Given data -
※

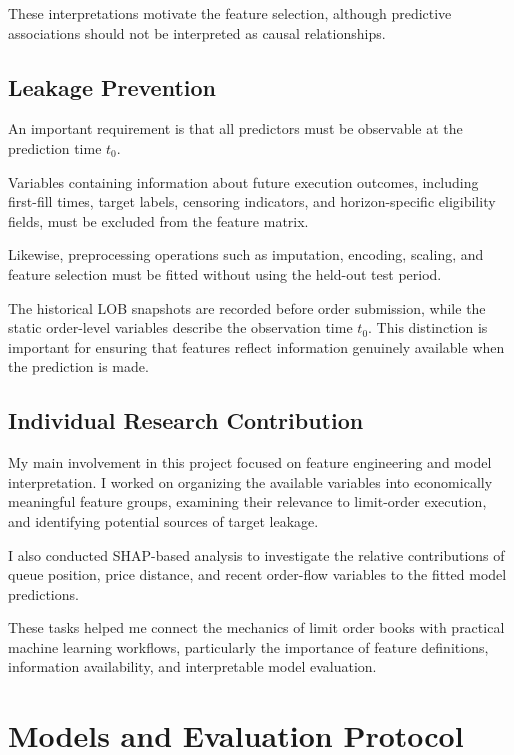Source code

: \documentclass[11pt,a4paper]{article}
\begin{document}
These interpretations motivate the feature selection,
although predictive associations should not be
interpreted as causal relationships.

\subsection{Leakage Prevention}

An important requirement is that all predictors
must be observable at the prediction time $t_0$.

Variables containing information about future
execution outcomes, including first-fill times,
target labels, censoring indicators, and
horizon-specific eligibility fields, must be
excluded from the feature matrix.

Likewise, preprocessing operations such as
imputation, encoding, scaling, and feature
selection must be fitted without using the
held-out test period.

The historical LOB snapshots are recorded before
order submission, while the static order-level
variables describe the observation time $t_0$.
This distinction is important for ensuring
that features reflect information genuinely
available when the prediction is made.

\subsection{Individual Research Contribution}

My main involvement in this project focused on
feature engineering and model interpretation.
I worked on organizing the available variables
into economically meaningful feature groups,
examining their relevance to limit-order execution,
and identifying potential sources of target leakage.

I also conducted SHAP-based analysis to investigate
the relative contributions of queue position,
price distance, and recent order-flow variables
to the fitted model predictions.

These tasks helped me connect the mechanics of
limit order books with practical machine learning
workflows, particularly the importance of
feature definitions, information availability,
and interpretable model evaluation.

\section{Models and Evaluation Protocol}
\end{document}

※

Task requirements -
Which of the lines above carry the string "available"? Copy every one.

Answer to the exercise -
available when the prediction is made.
I worked on organizing the available variables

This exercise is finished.